Periodic thoughts and musings from the desk of...
The best arena, ton-for-ton, in the NHL is the Xcel Energy Center in Minnesota and the most vibrant is the new Forum in Montreal, but my favorite is a little off the charts if not quite off the map - the new Aud in Buffalo.
(Quick digression. Yes, I know that the pleasure palace in Montreal is now the Bell Centre after starting life as the Molson Centre, and my pet in Buffalo takes its name from some bank's initials -- but that's just it: when the new arena opened there, it was named after a different bank, Marine Midland. I am as flexible as the next guy in his 50s who is hopelessly set in his ways, but I do have a firm rule: One name change, I'm good. I embraced, for example, the FleetCenter after the Boston Garden was razed. No problem. But once that name morphed into something else, I reverted to a variation of the original. So major corporations, save those rights' fees. They're wasted on me.)
Now, where were we? Buffalo. The arena in Buffalo has all the attributes I prize in a rink: comfortable without being cavernous (like the United Center in Chicago), downtown (which eliminates Anaheim's Duck Pond and Philadelphia's new Spectrum) and is peopled with smart, involved fans. There are several swell rinks that fit the criteria, including GM Place in Vancouver and the Air Canada Centre in Toronto (and I'm giving a break here to the ACC patrons in the platinum seats in the lower bowl who can't be bothered showing up until five minutes into the second or third period). But those places don't have one thing that the new Aud has:
My view of arena architecture is forever colored by the Madison Square Garden of my youth, when the Garden was on Eighth Avenue between 49th and 50th St. in Manhattan. There was a movie-style marquee outside that advertised the evening's event and, after passing under it, there was a lobby where the energy swirled, a Con Edison of the spirit where voices were raised in excitement and anticipation. If the Rangers or the Knicks were often disappointments on those nights, the crowded entrance never was.

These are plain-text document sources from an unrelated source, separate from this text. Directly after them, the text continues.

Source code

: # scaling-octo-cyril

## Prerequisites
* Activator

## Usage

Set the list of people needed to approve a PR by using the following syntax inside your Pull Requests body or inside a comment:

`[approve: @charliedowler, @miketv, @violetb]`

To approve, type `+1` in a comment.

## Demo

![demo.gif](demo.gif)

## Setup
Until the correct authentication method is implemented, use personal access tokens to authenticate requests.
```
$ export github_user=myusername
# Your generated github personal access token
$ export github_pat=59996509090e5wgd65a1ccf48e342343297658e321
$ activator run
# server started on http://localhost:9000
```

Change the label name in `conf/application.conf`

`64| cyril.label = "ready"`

The new Aud lobby is neither crowded nor dim, but it offers the same kind of frisson of pleasure. There is a sense of community, of a shared experience, long before the puck drops for Sabres games. And really, is there any other reason to go to a professional sporting event in 2007 other than the feeling of community these games offer? The prices are often outlandish. The games are almost all available on television, many now in high definition. The only thing that HD can't replicate is the feeling of a common experience that binds 18,000 strangers for three hours. Not even the segregation of luxury suites can tear apart the unity of the arena experience, even if these suites try their damndest.

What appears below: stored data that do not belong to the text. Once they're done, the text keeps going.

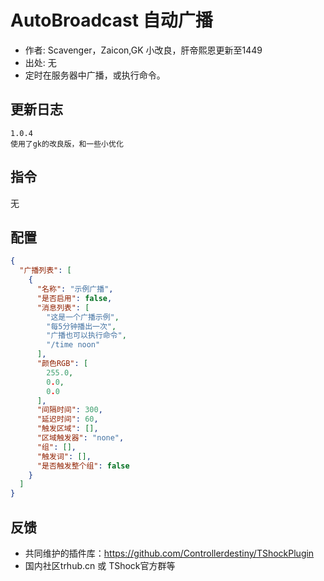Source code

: # AutoBroadcast 自动广播

- 作者: Scavenger，Zaicon,GK 小改良，肝帝熙恩更新至1449
- 出处: 无
- 定时在服务器中广播，或执行命令。

## 更新日志

```
1.0.4
使用了gk的改良版，和一些小优化
```

## 指令

无

## 配置

```json
{
  "广播列表": [
    {
      "名称": "示例广播",
      "是否启用": false,
      "消息列表": [
        "这是一个广播示例",
        "每5分钟播出一次",
        "广播也可以执行命令",
        "/time noon"
      ],
      "颜色RGB": [
        255.0,
        0.0,
        0.0
      ],
      "间隔时间": 300,
      "延迟时间": 60,
      "触发区域": [],
      "区域触发器": "none",
      "组": [],
      "触发词": [],
      "是否触发整个组": false
    }
  ]
}
```
## 反馈
- 共同维护的插件库：https://github.com/Controllerdestiny/TShockPlugin
- 国内社区trhub.cn 或 TShock官方群等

With New Jersey opening its new place in Newark later this month - I haven't seen it - Pittsburgh is the next NHL city with the opportunity to really get this right. (The New York Islanders, a team in far more dire need of a new arena than the Penguins, are merely going to refurbish their dowdy Coliseum, but that work is unlikely to start until 2009.) The new Pittsburgh arena should be an Air Canada Center-size of 18,500 and crammed with the appropriate bells and whistles, of course, but it also needs a large common area, a grand lobby to kick off the experience. There is, after all, only one chance every night to make a first impression.